The answer must be every line of the records below that contains the word "example", copied out.

Record extracts START

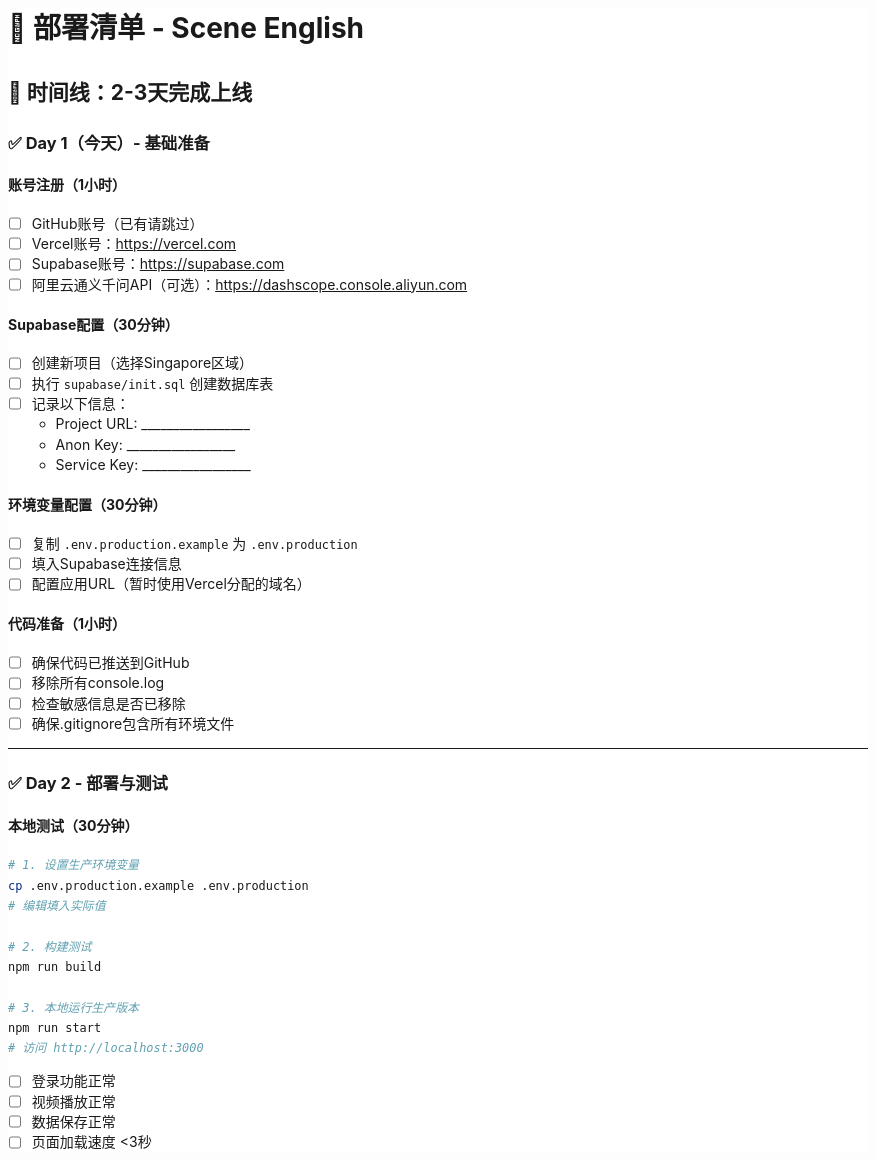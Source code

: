 # 🚀 部署清单 - Scene English

## 📅 时间线：2-3天完成上线

### ✅ Day 1（今天）- 基础准备

#### 账号注册（1小时）
- [ ] GitHub账号（已有请跳过）
- [ ] Vercel账号：https://vercel.com
- [ ] Supabase账号：https://supabase.com
- [ ] 阿里云通义千问API（可选）：https://dashscope.console.aliyun.com

#### Supabase配置（30分钟）
- [ ] 创建新项目（选择Singapore区域）
- [ ] 执行 `supabase/init.sql` 创建数据库表
- [ ] 记录以下信息：
  - Project URL: _________________
  - Anon Key: _________________
  - Service Key: _________________

#### 环境变量配置（30分钟）
- [ ] 复制 `.env.production.example` 为 `.env.production`
- [ ] 填入Supabase连接信息
- [ ] 配置应用URL（暂时使用Vercel分配的域名）

#### 代码准备（1小时）
- [ ] 确保代码已推送到GitHub
- [ ] 移除所有console.log
- [ ] 检查敏感信息是否已移除
- [ ] 确保.gitignore包含所有环境文件

---

### ✅ Day 2 - 部署与测试

#### 本地测试（30分钟）
```bash
# 1. 设置生产环境变量
cp .env.production.example .env.production
# 编辑填入实际值

# 2. 构建测试
npm run build

# 3. 本地运行生产版本
npm run start
# 访问 http://localhost:3000
```

- [ ] 登录功能正常
- [ ] 视频播放正常
- [ ] 数据保存正常
- [ ] 页面加载速度 <3秒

Record extracts END

Task result =>
- [ ] 复制 `.env.production.example` 为 `.env.production`
cp .env.production.example .env.production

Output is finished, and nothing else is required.